Tuesday March 18th, 2014 - Chamber Music Society of Lincoln Center's co-Artistic directors David Finckel and Wu Han (above) took the Alice Tully Hall stage tonight along with the Escher String Quartet to perform works by Russian composers dating from the late-19th and early-20th centuries. Evoking the fall of the tsars and the setting of the sun on Russian romanticism, the music seemed to cast a spell over the full house at Tully.
Wu Han opened the evening with Scriabin's Five Preludes (Opus 16). The pianist, always so exuberant in her welcoming remarks at CMS concerts, moved into a more interior realm as she began to draw the exotic harmonies of the opening Andante from the keyboard. Wearing a pale rose robe and hot pink high heels, her score in a Kindle-style booklet, Wu Han seemed the epitome of contemporary style yet her playing magically summoned up visions of the long ago and far away in these Scriabin miniatures. As the music moved from delicacy to passion, Wu Han's ravishing dynamic control was something to savor.
Above: the Escher String Quartet, photo by Laura Rose. From left: Aaron Boyd, Dane Johansen, Pierre Lapointe, Adam Barnett-Hart
The members of the Escher String Quartet then appeared to play Rachmaninov's Two Movements for String Quartet, dating from 1889. The members of the Quartet are young but their playing - from both a technical and emotive standpoint - is remarkably seasoned. They opened the Romance in a soft harmonic halo of sound, moving through the sorrowful melodies so redolent of unhappy love. At one point they produced icey shivers, and gave supple energy to passages of plucked strings. The following Scherzo is both joyful and full-bodied, with touches of wit. A delightful cello waltz is later taken up by the violin, and the work ends on a charmingly delicate note.
David Finckel joined the Quartet's Adam Barnett-Hart, Pierre Lapointe and Dane Johansen for Anton Arensky's Quartet in A-minor (1894). The two cellos lend this piece an Autumnal resonance; from the gently mournful opening, Arensky lures the listener into his pulsing harmonic depths. Melodies pass from voice to voice in the first Moderato movement, and there is an interesting contrast of hesitancy and animation. A rich chorale evolves, which flows into a broad melody before a melancholic finish.
In the second movement, Arensky gives us Variations of a Theme of Tchaikovsky.
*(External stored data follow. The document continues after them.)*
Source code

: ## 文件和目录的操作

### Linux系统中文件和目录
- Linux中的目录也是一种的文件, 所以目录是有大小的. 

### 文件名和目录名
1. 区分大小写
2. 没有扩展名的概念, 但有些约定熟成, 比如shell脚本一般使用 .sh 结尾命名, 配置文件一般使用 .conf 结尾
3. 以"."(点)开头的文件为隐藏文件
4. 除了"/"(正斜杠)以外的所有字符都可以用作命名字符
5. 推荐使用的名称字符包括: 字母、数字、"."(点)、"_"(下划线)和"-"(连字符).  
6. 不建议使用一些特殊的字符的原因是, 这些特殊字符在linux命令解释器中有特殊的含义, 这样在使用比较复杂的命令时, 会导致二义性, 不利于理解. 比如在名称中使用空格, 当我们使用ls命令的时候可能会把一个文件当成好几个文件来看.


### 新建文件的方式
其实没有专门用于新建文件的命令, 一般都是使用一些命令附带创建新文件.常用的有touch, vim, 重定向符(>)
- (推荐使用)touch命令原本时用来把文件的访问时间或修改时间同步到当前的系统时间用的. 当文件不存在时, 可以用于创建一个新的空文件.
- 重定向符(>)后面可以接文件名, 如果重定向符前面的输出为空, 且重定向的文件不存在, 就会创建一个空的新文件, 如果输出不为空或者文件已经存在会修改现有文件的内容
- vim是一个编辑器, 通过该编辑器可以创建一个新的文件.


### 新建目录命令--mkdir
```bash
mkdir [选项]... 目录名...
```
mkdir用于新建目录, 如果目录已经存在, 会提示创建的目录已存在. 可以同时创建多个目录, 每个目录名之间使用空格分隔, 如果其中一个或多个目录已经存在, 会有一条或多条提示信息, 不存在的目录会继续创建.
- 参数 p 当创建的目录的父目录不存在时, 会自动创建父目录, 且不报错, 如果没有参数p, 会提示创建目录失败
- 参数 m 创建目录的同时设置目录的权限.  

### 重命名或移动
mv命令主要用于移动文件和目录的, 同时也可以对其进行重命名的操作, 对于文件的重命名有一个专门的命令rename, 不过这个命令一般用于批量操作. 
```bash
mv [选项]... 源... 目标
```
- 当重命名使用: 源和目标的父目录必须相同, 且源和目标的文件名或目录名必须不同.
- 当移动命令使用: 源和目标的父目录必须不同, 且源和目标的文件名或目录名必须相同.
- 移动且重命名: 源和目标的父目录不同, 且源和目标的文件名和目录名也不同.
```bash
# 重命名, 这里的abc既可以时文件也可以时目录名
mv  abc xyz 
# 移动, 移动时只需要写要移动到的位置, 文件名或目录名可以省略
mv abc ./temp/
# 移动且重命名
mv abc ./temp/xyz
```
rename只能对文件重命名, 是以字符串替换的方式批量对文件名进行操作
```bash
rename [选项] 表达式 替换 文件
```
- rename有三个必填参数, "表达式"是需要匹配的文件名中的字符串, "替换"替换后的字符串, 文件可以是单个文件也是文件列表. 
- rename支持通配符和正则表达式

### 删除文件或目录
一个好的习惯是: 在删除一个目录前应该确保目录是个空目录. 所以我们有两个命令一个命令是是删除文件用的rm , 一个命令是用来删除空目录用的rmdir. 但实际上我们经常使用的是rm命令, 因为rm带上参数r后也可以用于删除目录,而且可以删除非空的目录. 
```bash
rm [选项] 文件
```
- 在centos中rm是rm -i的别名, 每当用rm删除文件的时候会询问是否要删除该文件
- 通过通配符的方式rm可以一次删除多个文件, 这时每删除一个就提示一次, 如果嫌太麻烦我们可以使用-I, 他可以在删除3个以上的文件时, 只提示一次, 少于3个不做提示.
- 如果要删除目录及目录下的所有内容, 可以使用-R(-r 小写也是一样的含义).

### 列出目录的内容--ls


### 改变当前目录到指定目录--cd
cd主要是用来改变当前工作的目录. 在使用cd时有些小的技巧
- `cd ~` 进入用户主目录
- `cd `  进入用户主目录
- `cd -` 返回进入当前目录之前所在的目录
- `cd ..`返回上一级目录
Opening with a courtly minor-key passage dressed in rich harmonies, we move on to a sustained cello melody as the upper voices dance animatedly. Dancing seems to be the key here, including some plucked-string vitality. For the final movement, soulful melody gives way to a joyous canon; Arensky keeps the mood shifts coming at us...one moment we are elated, then pensive. The quartet ends with a brilliant chase.
We reach the 20th century with the program's concluding Quintet in G-minor for piano, two violins, viola and cello, Opus 30 of Sergei Ivanovich Taneyev. Wu Han joins the Escher in this epic work, commencing with a somber misterioso. There is a gorgeous interplay of string and keyboard voices with achingly lovely melodies and rich thematic variety. A lush cello 'aria' stands out as the opening movement wends its way to a big, passionate conclusion.
The Scherzo commences with a jaunty air, and a sparkling piano motif. The strings shimmer, the music briefly turns thoughtful, but then goes on to a high-speed rippling rush and a delightful conclusion. A lyrically grand unison theme marks the start of the Largo; excellent, impassioned music-making from all here as a stately melody rises up. Descending cello themes counter a processional pacing, and the Largo moves to a sustained, quiet ending.
The dynamic closing Allegro shows off Wu Han's cascading interjections and lively filagree over the resonant strings. Rachmaninov is evoked in what feels like a final build-up, only to be interrupted by a shimmering interlude of melodic gifts from the strings inter-woven with delicacies from the keyboard. Then all unite for an epic climax, a joyful finale; the audience could barely contain themselves til the music ended, and then they burst into applause and cheers. The musicians were called out twice, to the embrace of a grateful crowd of music-lovers.